Text-to-motivational-speech with adjustable motivational factor to control motivational prosody.

Preliminary Paper | Project Page | Colab Demo


Motivational speech has emerged as a popular audiovisual phenomenon within Western subcultures, conveying optimal strategies and principles for success through expressive, high-energy delivery. The present paper artistically explores methods for synthesizing the distinctive prosodic patterns inherent to motivational speech, while critically examining its sociocultural foundations. Drawing on recent advances in emotion-controllable text-to-speech (TTS) systems and speech emotion recognition (SER), we employ deep learning models and frameworks to replicate and analyze this genre of speech.
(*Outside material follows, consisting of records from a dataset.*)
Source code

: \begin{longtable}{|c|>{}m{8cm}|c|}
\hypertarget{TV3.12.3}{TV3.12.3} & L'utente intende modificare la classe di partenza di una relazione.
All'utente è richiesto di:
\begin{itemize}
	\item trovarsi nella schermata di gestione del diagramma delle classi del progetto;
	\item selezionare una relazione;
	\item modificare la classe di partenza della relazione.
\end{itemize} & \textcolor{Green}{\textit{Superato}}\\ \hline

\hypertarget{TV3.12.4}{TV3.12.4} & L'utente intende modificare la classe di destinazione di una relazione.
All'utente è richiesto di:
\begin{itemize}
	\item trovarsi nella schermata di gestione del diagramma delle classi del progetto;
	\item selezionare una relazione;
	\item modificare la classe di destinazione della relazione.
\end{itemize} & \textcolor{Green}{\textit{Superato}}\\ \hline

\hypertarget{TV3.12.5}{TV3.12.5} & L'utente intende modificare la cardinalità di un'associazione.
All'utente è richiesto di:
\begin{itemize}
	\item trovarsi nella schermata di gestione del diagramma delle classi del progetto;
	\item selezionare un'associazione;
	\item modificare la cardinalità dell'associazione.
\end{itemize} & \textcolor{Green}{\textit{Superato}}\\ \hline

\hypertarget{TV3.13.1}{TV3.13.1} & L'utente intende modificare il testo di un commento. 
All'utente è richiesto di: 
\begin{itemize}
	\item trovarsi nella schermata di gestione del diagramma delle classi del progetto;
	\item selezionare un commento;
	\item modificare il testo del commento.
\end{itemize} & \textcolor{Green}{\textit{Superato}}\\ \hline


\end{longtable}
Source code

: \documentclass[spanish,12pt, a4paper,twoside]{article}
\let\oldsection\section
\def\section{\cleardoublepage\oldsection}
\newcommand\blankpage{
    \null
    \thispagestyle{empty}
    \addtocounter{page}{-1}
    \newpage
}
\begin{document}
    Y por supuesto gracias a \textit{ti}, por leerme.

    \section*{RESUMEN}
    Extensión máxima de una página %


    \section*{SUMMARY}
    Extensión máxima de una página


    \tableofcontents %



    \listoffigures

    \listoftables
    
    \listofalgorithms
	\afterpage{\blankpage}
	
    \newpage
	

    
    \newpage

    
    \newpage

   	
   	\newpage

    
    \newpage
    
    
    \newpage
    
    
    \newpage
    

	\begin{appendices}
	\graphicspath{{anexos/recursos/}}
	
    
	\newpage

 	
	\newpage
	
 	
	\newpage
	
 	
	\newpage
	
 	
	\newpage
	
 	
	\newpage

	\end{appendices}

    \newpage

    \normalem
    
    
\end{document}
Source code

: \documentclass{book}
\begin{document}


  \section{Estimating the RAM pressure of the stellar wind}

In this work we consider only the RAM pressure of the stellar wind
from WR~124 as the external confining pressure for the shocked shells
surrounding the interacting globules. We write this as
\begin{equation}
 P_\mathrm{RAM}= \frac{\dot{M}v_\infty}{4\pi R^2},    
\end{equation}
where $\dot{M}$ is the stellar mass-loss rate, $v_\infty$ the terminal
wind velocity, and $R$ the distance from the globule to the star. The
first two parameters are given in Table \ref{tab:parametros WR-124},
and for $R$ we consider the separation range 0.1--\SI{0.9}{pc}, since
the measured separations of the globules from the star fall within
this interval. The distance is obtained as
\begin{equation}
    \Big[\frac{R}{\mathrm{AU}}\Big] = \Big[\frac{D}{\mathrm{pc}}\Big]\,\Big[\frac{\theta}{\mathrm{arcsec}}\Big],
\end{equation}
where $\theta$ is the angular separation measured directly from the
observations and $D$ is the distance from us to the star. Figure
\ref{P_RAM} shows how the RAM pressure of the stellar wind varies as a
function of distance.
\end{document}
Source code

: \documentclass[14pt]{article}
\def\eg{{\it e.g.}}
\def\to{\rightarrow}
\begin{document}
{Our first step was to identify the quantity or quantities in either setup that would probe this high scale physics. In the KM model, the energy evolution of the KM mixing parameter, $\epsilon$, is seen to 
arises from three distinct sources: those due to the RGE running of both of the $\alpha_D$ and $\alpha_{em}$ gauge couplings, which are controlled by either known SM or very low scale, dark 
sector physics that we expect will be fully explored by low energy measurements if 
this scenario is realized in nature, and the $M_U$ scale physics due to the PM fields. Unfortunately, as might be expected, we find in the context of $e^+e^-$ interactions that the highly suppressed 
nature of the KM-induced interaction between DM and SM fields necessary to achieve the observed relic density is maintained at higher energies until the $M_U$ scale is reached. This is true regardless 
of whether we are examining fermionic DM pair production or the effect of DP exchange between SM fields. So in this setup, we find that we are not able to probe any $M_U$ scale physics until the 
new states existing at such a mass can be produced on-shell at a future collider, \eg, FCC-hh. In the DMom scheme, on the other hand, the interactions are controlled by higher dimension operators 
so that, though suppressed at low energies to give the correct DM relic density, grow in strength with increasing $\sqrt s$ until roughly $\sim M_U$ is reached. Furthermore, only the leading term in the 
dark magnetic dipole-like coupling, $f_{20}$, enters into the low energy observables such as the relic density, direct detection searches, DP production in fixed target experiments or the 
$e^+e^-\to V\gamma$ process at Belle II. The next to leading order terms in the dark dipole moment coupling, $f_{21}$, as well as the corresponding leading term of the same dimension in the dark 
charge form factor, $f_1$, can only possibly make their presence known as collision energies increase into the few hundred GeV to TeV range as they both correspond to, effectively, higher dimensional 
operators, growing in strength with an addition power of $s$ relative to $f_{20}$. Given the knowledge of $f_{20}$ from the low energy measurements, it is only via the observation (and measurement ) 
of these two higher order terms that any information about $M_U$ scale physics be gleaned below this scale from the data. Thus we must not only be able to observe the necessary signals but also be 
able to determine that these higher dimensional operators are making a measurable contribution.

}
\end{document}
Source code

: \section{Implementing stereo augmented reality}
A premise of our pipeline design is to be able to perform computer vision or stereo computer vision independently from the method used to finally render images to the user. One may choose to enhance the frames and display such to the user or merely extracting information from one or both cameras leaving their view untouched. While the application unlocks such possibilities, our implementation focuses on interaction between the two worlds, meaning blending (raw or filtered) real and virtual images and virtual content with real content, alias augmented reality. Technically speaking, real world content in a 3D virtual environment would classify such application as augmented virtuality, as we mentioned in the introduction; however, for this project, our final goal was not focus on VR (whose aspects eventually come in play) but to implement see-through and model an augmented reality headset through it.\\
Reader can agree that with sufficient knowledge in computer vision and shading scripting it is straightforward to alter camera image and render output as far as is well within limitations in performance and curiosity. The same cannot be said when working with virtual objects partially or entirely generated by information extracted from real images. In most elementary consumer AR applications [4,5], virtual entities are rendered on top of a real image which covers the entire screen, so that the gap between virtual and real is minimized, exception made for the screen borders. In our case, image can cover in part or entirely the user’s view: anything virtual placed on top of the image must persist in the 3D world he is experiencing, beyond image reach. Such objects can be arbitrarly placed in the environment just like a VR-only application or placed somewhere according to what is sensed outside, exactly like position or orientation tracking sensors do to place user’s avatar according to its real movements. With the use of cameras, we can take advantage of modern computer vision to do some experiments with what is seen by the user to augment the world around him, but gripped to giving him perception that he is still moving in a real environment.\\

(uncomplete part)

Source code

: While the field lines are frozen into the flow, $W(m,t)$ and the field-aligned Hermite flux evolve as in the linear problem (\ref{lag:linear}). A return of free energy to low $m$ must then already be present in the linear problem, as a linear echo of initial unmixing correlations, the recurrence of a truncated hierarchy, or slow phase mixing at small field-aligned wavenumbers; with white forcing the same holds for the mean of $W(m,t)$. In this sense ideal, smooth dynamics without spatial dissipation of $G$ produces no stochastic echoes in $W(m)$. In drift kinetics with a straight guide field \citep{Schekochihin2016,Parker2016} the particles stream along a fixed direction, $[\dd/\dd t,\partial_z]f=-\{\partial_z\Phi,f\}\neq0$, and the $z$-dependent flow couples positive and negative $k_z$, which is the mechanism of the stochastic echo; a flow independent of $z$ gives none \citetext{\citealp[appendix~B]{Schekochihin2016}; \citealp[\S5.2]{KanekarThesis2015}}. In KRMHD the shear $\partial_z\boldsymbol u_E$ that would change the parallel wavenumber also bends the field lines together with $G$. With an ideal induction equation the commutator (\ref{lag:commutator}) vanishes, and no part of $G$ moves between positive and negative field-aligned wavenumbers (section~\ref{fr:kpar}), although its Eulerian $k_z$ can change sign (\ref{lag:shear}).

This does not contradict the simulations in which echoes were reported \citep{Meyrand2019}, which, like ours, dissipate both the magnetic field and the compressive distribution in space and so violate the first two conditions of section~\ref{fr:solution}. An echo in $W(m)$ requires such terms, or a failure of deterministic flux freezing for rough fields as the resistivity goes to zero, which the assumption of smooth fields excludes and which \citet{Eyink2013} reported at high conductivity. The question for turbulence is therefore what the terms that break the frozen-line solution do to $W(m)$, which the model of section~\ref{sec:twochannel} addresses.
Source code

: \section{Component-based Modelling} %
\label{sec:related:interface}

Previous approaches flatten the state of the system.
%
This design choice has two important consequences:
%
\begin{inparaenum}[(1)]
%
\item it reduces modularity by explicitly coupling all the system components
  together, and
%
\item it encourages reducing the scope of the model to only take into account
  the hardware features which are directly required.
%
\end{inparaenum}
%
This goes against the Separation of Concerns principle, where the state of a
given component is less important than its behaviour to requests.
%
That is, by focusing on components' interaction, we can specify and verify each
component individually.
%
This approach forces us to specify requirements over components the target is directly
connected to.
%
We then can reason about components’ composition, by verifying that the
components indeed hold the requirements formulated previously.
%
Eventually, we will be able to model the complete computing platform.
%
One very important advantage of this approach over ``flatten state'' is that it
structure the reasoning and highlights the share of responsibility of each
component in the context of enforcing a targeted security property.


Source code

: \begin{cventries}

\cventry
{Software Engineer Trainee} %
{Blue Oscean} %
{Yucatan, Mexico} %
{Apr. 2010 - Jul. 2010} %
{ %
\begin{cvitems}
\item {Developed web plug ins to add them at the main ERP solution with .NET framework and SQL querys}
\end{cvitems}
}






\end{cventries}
Within our proposed architecture, we introduce a one-dimensional motivational factor derived from high-dimensional emotional speech representations, enabling the control of motivational prosody according to intensity. Situated within broader discourses on self-optimization and meritocracy, Motivational Speech Synthesis contributes to the field of emotional speech synthesis, while also prompting reflection on the societal values embedded in such mediated narratives.

Cloning

Use --recurse-submodulesflag to also clone submodules

git clone --recurse-submodules git@github.com:MotivationalSpeechSynthesis/motivational-speech-synthesis.git

If using HTTPS rather than SSH for cloning

git clone git@github.com:MotivationalSpeechSynthesis/motivational-speech-synthesis.git
cd motivational-speech-synthesis
git config submodule.emoknob.url https://github.com/tonychenxyz/emoknob.git
git submodule update --init --recursive

Requirements

  • Linux OS recommended (Windows support expected but not tested, macOS currently unsupported)

Installation and Running

Note: Each standalone script execution recompiles the model. For repeated experiments and faster iteration, use the provided Jupyter notebook.

Using uv

Run script

uv run motivationalTTS.py "Every journey begins with a single step."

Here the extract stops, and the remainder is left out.